ABOUT THIS EXERCISE | Your task is to copy every line of the entries that holds the word "Peugeot".

[Records from a collection]

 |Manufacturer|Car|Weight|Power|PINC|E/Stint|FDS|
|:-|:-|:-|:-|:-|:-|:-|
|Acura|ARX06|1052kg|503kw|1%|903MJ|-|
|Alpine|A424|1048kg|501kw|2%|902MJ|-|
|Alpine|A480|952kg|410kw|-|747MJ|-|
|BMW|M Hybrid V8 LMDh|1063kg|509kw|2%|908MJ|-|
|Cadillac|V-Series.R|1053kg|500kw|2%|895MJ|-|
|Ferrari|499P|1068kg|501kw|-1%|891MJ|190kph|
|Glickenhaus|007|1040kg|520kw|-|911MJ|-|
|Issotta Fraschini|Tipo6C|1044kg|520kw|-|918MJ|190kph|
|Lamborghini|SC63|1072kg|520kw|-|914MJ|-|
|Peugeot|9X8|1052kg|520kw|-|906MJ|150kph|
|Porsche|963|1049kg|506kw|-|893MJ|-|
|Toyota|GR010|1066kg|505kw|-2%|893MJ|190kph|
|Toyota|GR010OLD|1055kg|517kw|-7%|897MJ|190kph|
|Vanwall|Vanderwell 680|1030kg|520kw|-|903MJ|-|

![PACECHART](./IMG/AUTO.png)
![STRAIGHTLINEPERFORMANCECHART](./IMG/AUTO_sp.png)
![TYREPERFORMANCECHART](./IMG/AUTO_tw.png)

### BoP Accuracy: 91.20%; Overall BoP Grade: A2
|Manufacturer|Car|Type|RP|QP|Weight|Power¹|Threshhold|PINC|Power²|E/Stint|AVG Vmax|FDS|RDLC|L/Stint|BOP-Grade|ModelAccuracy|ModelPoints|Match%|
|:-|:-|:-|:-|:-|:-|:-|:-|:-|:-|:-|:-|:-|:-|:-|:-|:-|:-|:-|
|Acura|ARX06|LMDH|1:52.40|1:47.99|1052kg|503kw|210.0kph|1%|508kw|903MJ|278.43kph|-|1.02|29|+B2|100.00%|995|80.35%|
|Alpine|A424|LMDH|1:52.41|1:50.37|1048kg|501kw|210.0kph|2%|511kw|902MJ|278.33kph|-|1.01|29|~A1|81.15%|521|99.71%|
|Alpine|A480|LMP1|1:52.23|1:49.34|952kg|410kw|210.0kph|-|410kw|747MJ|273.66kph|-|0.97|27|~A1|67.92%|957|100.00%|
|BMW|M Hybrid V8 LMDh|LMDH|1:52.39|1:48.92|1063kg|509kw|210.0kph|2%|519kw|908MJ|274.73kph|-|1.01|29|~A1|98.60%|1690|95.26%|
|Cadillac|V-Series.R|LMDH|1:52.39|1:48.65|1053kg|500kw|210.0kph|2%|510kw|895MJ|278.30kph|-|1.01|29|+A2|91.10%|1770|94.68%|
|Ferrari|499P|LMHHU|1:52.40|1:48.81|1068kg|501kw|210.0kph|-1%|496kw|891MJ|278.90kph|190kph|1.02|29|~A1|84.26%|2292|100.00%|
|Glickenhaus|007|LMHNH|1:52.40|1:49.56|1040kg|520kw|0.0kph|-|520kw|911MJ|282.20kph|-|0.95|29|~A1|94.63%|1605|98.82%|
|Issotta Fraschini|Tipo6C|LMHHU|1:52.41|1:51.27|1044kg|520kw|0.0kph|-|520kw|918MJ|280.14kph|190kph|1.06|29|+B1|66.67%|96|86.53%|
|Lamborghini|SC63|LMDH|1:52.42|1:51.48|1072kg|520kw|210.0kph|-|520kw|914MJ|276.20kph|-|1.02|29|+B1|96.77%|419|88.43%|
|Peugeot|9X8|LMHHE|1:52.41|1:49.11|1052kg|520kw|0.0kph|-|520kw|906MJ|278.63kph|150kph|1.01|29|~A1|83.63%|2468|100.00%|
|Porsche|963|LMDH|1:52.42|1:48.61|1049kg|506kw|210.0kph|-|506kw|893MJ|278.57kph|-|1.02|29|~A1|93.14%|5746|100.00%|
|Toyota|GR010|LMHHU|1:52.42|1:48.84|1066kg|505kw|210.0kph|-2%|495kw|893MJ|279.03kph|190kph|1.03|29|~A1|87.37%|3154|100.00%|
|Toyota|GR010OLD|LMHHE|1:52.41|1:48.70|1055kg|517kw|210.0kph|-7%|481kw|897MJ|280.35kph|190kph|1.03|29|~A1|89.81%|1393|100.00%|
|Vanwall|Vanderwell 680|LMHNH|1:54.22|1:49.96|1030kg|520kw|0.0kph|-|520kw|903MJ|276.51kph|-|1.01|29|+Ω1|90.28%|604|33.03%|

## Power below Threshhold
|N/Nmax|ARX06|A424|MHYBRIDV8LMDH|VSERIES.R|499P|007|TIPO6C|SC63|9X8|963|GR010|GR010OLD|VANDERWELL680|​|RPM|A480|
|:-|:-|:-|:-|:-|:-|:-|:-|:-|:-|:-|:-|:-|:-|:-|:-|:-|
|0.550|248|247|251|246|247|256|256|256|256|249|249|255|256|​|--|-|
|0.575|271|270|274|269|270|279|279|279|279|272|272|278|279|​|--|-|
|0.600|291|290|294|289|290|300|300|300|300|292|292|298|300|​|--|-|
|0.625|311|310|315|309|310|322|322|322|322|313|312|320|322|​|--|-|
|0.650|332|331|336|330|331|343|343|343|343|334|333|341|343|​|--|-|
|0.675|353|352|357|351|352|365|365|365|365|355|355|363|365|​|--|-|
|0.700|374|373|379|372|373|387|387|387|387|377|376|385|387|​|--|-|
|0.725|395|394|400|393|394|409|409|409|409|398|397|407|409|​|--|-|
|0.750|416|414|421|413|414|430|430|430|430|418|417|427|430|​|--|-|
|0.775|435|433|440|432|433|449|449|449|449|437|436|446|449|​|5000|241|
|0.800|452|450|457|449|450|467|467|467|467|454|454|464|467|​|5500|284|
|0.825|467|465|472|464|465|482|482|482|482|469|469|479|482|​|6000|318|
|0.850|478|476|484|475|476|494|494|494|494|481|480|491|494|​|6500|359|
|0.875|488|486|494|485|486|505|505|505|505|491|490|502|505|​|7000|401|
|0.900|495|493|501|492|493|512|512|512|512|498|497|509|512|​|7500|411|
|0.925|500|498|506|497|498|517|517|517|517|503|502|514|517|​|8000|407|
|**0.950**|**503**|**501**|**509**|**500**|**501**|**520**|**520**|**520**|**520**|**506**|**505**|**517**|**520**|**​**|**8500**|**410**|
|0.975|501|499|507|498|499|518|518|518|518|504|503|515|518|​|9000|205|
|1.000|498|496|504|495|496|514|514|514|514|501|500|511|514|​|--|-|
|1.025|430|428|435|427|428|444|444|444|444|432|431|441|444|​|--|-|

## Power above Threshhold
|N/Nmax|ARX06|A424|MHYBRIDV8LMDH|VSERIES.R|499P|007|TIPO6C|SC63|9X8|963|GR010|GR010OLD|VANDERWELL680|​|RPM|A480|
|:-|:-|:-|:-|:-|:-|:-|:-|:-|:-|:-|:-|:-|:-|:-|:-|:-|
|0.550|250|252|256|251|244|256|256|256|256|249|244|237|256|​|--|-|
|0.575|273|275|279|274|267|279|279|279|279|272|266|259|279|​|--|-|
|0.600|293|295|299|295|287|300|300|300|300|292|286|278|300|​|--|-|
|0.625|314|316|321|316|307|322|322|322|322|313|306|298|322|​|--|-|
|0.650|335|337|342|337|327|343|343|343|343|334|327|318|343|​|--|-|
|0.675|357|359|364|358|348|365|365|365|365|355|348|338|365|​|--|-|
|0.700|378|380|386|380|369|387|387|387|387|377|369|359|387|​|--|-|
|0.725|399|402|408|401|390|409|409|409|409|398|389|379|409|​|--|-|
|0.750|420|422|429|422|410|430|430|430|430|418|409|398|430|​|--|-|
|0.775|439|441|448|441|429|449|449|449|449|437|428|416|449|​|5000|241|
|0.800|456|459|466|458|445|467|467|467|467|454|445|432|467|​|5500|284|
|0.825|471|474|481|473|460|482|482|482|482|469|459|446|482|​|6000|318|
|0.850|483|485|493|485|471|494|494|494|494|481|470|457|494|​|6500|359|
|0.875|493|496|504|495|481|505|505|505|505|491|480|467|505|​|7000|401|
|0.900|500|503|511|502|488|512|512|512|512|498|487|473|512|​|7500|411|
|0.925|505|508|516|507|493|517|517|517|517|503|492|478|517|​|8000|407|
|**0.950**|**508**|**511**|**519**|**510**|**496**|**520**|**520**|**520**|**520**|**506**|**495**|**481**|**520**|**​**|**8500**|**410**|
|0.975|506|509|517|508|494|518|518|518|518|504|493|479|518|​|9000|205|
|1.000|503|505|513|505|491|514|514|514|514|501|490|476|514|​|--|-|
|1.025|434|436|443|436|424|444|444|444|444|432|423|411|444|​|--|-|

ANSWER FOR THIS EXERCISE |
|Peugeot|9X8|1052kg|520kw|-|906MJ|150kph|
|Peugeot|9X8|LMHHE|1:52.41|1:49.11|1052kg|520kw|0.0kph|-|520kw|906MJ|278.63kph|150kph|1.01|29|~A1|83.63%|2468|100.00%|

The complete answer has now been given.